The NK1-receptor antagonist NKP608 has an antidepressant-like effect in the chronic mild stress model of depression in rats

Behav Brain Res 2000 Oct;115(1):19-23.PMID:10996404DOI:10.1016/s0166-4328(00)00230-8.

The chronic mild stress (CMS) model of depression was used to study the potential antidepressant-like activity of NKP608, a non-peptidic, specific, potent and orally active NK1 receptor antagonist. In this model, a substantial decrease in consumption of a 1% sucrose solution is observed in rats continously subjected to a variety of mild stressors. This effect can be reversed by chronic administration of various classes of antidepressant drugs. Chronic, oral treatment with NKP608 (once daily for 5 weeks) gradually reversed CMS-induced reductions in sucrose consumption and, the magnitude of this effect was comparable to that observed following administration of imipramine (10 mg/kg). The time-course of action of NKP608 in the CMS model was dose-dependent. At the dose of 0.03 mg/kg, NKP608 caused a full reversal of the CMS-induced deficit in sucrose consumption after 4 weeks of treatment (comparable to 5 weeks required for imipramine), while only 1 week of treatment was required in the group receiving the dose of 0.1 mg/kg NKP608. Lower (0.003 mg/kg) and higher (1.0 mg/kg) doses of the compound were ineffective. These results suggest that NKP608 has antidepressant-like properties in the CMS model in rats; the effect was comparable to conventional drugs, but the onset of action was faster than with the representative tricyclic antidepressant imipramine.

Evaluation of the anxiolytic-like effect of NKP608, a NK1-receptor antagonist, in two rat strains that differ in anxiety-related behaviors

Psychopharmacology (Berl) 2003 Nov;170(3):287-293.PMID:12915956DOI:10.1007/s00213-003-1545-4.
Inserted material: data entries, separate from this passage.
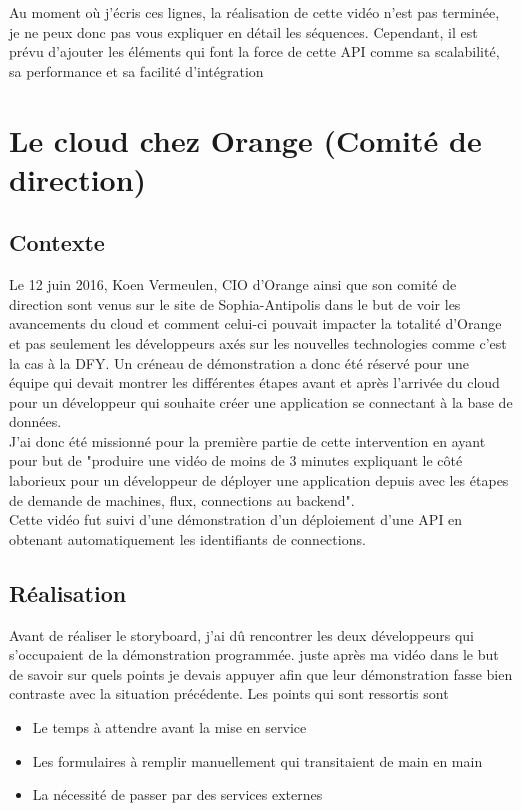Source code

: Au moment où j'écris ces lignes, la réalisation de cette vidéo n'est pas terminée, je ne peux donc pas vous expliquer en détail les séquences. Cependant, il est prévu d'ajouter les éléments qui font la force de cette API comme sa scalabilité, sa performance et sa facilité d'intégration 



\section{Le cloud chez Orange (Comité de direction)}
\subsection{Contexte}
Le 12 juin 2016, Koen Vermeulen, CIO d'Orange ainsi que son comité de direction sont venus sur le site de Sophia-Antipolis dans le but de voir les avancements du cloud et comment celui-ci pouvait impacter la totalité d'Orange et pas seulement les développeurs axés sur les nouvelles technologies comme c'est la cas à la DFY. Un créneau de démonstration a donc été réservé pour une équipe qui devait montrer les différentes étapes avant et après l'arrivée du cloud pour un développeur qui souhaite créer une application se connectant à la base de données.\\

J'ai donc été missionné pour la première partie de cette intervention en ayant pour but de "produire une vidéo de moins de 3 minutes expliquant le côté laborieux pour un développeur de déployer une application depuis avec les étapes de demande de machines, flux, connections au backend".\\

Cette vidéo fut suivi d'une démonstration d'un déploiement d'une API en obtenant automatiquement les identifiants de connections.

\subsection{Réalisation}
Avant de réaliser le storyboard, j'ai dû rencontrer les deux développeurs qui s'occupaient de la démonstration programmée. juste après ma vidéo dans le but de savoir sur quels points je devais appuyer afin que leur démonstration fasse bien contraste avec la situation précédente. Les points qui sont ressortis sont

\begin{itemize}
    \item Le temps à attendre avant la mise en service
    \item Les formulaires à remplir manuellement qui transitaient de main en main
    \item La nécessité de passer par des services externes
\end{itemize}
Rationale: NKP608, a selective NK1 receptor antagonist, has been shown to produce anxiolytic-like effects in rodents tested in different anxiety models. However, most of these findings are based on social behaviors and, to our knowledge, there is no report concerning the effects of NKP608 in the elevated plus-maze (EPM) and the open field (OF), two classical models of anxiety/emotionality. Moreover, this compound has never been tested in rodent strains that display contrasting levels of anxiety-related behaviors. Objectives: To investigate the anxiolytic-like effects of NKP608 in Lewis and SHR inbred rats, proposed as a genetic model of anxiety for showing high and low indices of anxiety, respectively. Methods: Lewis and SHR rats of both sexes were tested in the EPM and OF tests following acute administration of NKP608 (0.003, 0.03 or 0.3 mg/kg) or chlordiazepoxide (CDZ, 5 mg/kg). Measures of approach/avoidance towards the open arms of the EPM and the central area of the OF were used as indices of anxiety. Results: All doses of NKP608 produced anxiolytic-like effects, similar to those of CDZ, in SHR males tested in the OF but not in the EPM. Conversely, this compound had a partial anxiolytic effect in LEW males (and, to a lower degree, in SHR females) in the EPM, but not in the OF. LEW females were unaffected following all pharmacological treatments. Conclusions: These findings indicate that the anxiety-related effects of NKP608 are strain-, sex- and test-dependent. Moreover, the present data confirm and extend the therapeutic potential of NK1 receptor antagonists for the treatment of anxiety.